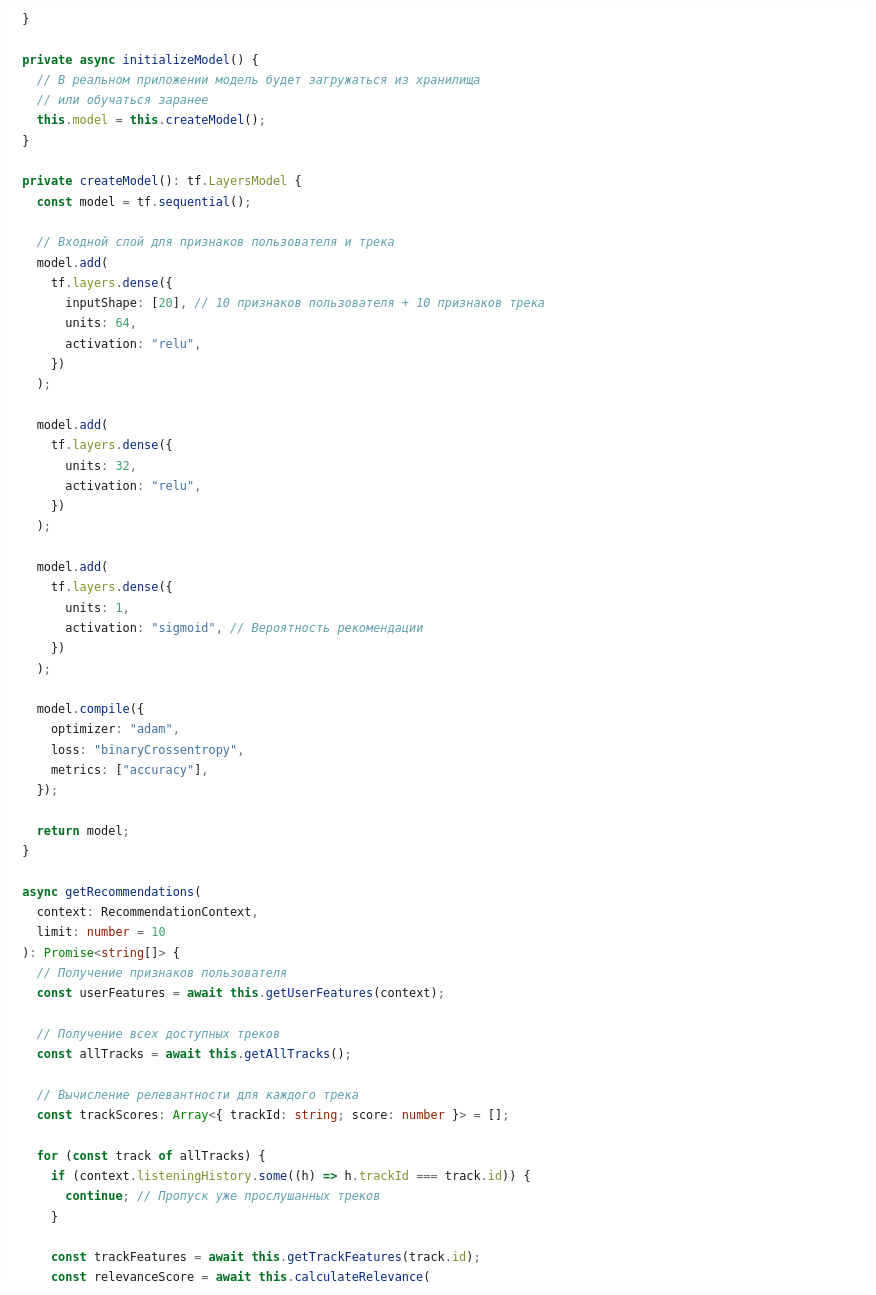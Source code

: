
 ```typescript
  }

  private async initializeModel() {
    // В реальном приложении модель будет загружаться из хранилища
    // или обучаться заранее
    this.model = this.createModel();
  }

  private createModel(): tf.LayersModel {
    const model = tf.sequential();

    // Входной слой для признаков пользователя и трека
    model.add(
      tf.layers.dense({
        inputShape: [20], // 10 признаков пользователя + 10 признаков трека
        units: 64,
        activation: "relu",
      })
    );

    model.add(
      tf.layers.dense({
        units: 32,
        activation: "relu",
      })
    );

    model.add(
      tf.layers.dense({
        units: 1,
        activation: "sigmoid", // Вероятность рекомендации
      })
    );

    model.compile({
      optimizer: "adam",
      loss: "binaryCrossentropy",
      metrics: ["accuracy"],
    });

    return model;
  }

  async getRecommendations(
    context: RecommendationContext,
    limit: number = 10
  ): Promise<string[]> {
    // Получение признаков пользователя
    const userFeatures = await this.getUserFeatures(context);

    // Получение всех доступных треков
    const allTracks = await this.getAllTracks();

    // Вычисление релевантности для каждого трека
    const trackScores: Array<{ trackId: string; score: number }> = [];

    for (const track of allTracks) {
      if (context.listeningHistory.some((h) => h.trackId === track.id)) {
        continue; // Пропуск уже прослушанных треков
      }

      const trackFeatures = await this.getTrackFeatures(track.id);
      const relevanceScore = await this.calculateRelevance(
```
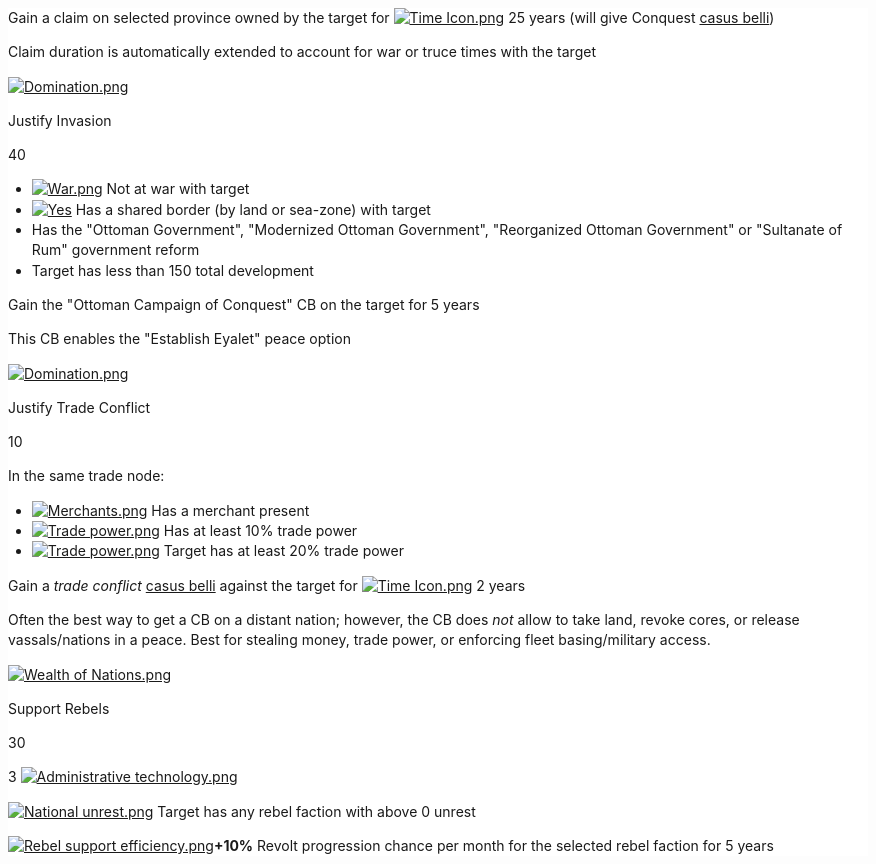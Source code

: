 Gain a claim on selected province owned by the target for [![Time Icon.png](/images/7/70/Time_Icon.png)](/Time "Time") 25 years (will give Conquest [casus belli](/Casus_belli "Casus belli"))

Claim duration is automatically extended to account for war or truce times with the target

[![Domination.png](/images/thumb/3/3d/Domination.png/28px-Domination.png)](/Domination "Domination")

Justify Invasion

40

*   [![War.png](/images/thumb/a/a7/War.png/28px-War.png)](/War "War") Not at war with target
*   [![Yes](/images/thumb/d/da/Ledger_yes.png/28px-Ledger_yes.png)](/File:Ledger_yes.png "Yes") Has a shared border (by land or sea-zone) with target
*   Has the "Ottoman Government", "Modernized Ottoman Government", "Reorganized Ottoman Government" or "Sultanate of Rum" government reform
*   Target has less than 150 total development

Gain the "Ottoman Campaign of Conquest" CB on the target for 5 years

This CB enables the "Establish Eyalet" peace option

[![Domination.png](/images/thumb/3/3d/Domination.png/28px-Domination.png)](/Domination "Domination")

Justify Trade Conflict

10

In the same trade node:

*   [![Merchants.png](/images/thumb/2/24/Merchants.png/28px-Merchants.png)](/Merchant "Merchant") Has a merchant present
*   [![Trade power.png](/images/thumb/1/10/Trade_power.png/28px-Trade_power.png)](/Trade_power "Trade power") Has at least 10% trade power
*   [![Trade power.png](/images/thumb/1/10/Trade_power.png/28px-Trade_power.png)](/Trade_power "Trade power") Target has at least 20% trade power

Gain a _trade conflict_ [casus belli](/Casus_belli "Casus belli") against the target for [![Time Icon.png](/images/7/70/Time_Icon.png)](/Time "Time") 2 years

Often the best way to get a CB on a distant nation; however, the CB does _not_ allow to take land, revoke cores, or release vassals/nations in a peace. Best for stealing money, trade power, or enforcing fleet basing/military access.

[![Wealth of Nations.png](/images/thumb/7/7d/Wealth_of_Nations.png/28px-Wealth_of_Nations.png)](/Wealth_of_Nations "Wealth of Nations")

Support Rebels

30

3 [![Administrative technology.png](/images/8/8e/Administrative_technology.png)](/Administrative_technology "Administrative technology")

[![National unrest.png](/images/thumb/8/8d/National_unrest.png/28px-National_unrest.png)](/Unrest "Unrest") Target has any rebel faction with above 0 unrest

[![Rebel support efficiency.png](/images/thumb/d/d7/Rebel_support_efficiency.png/28px-Rebel_support_efficiency.png)](/Rebel_support_efficiency "Rebel support efficiency")**+10%** Revolt progression chance per month for the selected rebel faction for 5 years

================================

EXERCISE OBJECTIVE:
Among the lines above, return those that hold the word "allTracks".

ANSWER SECTION:
    const allTracks = await this.getAllTracks();
    for (const track of allTracks) {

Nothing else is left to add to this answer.